> REQUIRED ACTION: When you reach the records below, output every one exactly as written but leave out any pictures.

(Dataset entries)

· · · ·

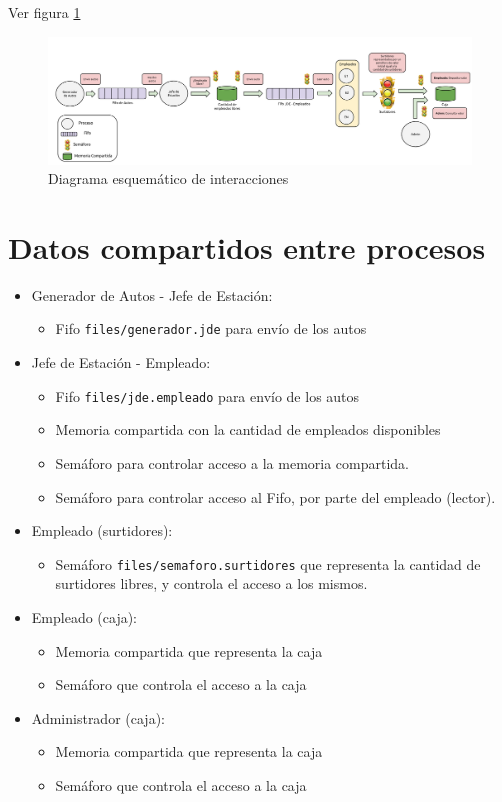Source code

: \documentclass[12pt,a4paper,spanish]{article}
\begin{document}
	Ver figura \ref{diagrama}

\begin{figure}
\label{diagrama}
\includegraphics[angle=90, scale = 0.34]{esquema.png}
\centering
\caption{Diagrama esquemático de interacciones}
\end{figure}

	\section{Datos compartidos entre procesos}
	
	\begin{itemize}
	
	\item Generador de Autos - Jefe de Estación:
		\begin{itemize}
			\item Fifo \texttt{files/generador.jde} para envío de los autos
		\end{itemize}
	
	\item Jefe de Estación - Empleado:
	\begin{itemize}
		\item Fifo \texttt{files/jde.empleado} para envío de los autos
		\item Memoria compartida con la cantidad de empleados disponibles
		\item Semáforo para controlar acceso a la memoria compartida.
		\item Semáforo para controlar acceso al Fifo, por parte del empleado (lector).
	\end{itemize}

	\item Empleado (surtidores):
	\begin{itemize}
		\item Semáforo \texttt{files/semaforo.surtidores} que representa la 
		cantidad de surtidores libres, y controla el acceso a los mismos.
	\end{itemize}

	\item Empleado (caja):
	\begin{itemize}
		\item Memoria compartida que representa la caja
		\item Semáforo que controla el acceso a la caja
	\end{itemize}

	\item Administrador (caja):
	\begin{itemize}
		\item Memoria compartida que representa la caja
		\item Semáforo que controla el acceso a la caja
	\end{itemize}

	\end{itemize}
	\newpage
\end{document}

· · · ·

> SOLUTION TO THIS EXERCISE:
Source code

: \documentclass[12pt,a4paper,spanish]{article}
\begin{document}
	Ver figura \ref{diagrama}

\begin{figure}
\label{diagrama}
\includegraphics[angle=90, scale = 0.34]{esquema.png}
\centering
\caption{Diagrama esquemático de interacciones}
\end{figure}

	\section{Datos compartidos entre procesos}
	
	\begin{itemize}
	
	\item Generador de Autos - Jefe de Estación:
		\begin{itemize}
			\item Fifo \texttt{files/generador.jde} para envío de los autos
		\end{itemize}
	
	\item Jefe de Estación - Empleado:
	\begin{itemize}
		\item Fifo \texttt{files/jde.empleado} para envío de los autos
		\item Memoria compartida con la cantidad de empleados disponibles
		\item Semáforo para controlar acceso a la memoria compartida.
		\item Semáforo para controlar acceso al Fifo, por parte del empleado (lector).
	\end{itemize}

	\item Empleado (surtidores):
	\begin{itemize}
		\item Semáforo \texttt{files/semaforo.surtidores} que representa la 
		cantidad de surtidores libres, y controla el acceso a los mismos.
	\end{itemize}

	\item Empleado (caja):
	\begin{itemize}
		\item Memoria compartida que representa la caja
		\item Semáforo que controla el acceso a la caja
	\end{itemize}

	\item Administrador (caja):
	\begin{itemize}
		\item Memoria compartida que representa la caja
		\item Semáforo que controla el acceso a la caja
	\end{itemize}

	\end{itemize}
	\newpage
\end{document}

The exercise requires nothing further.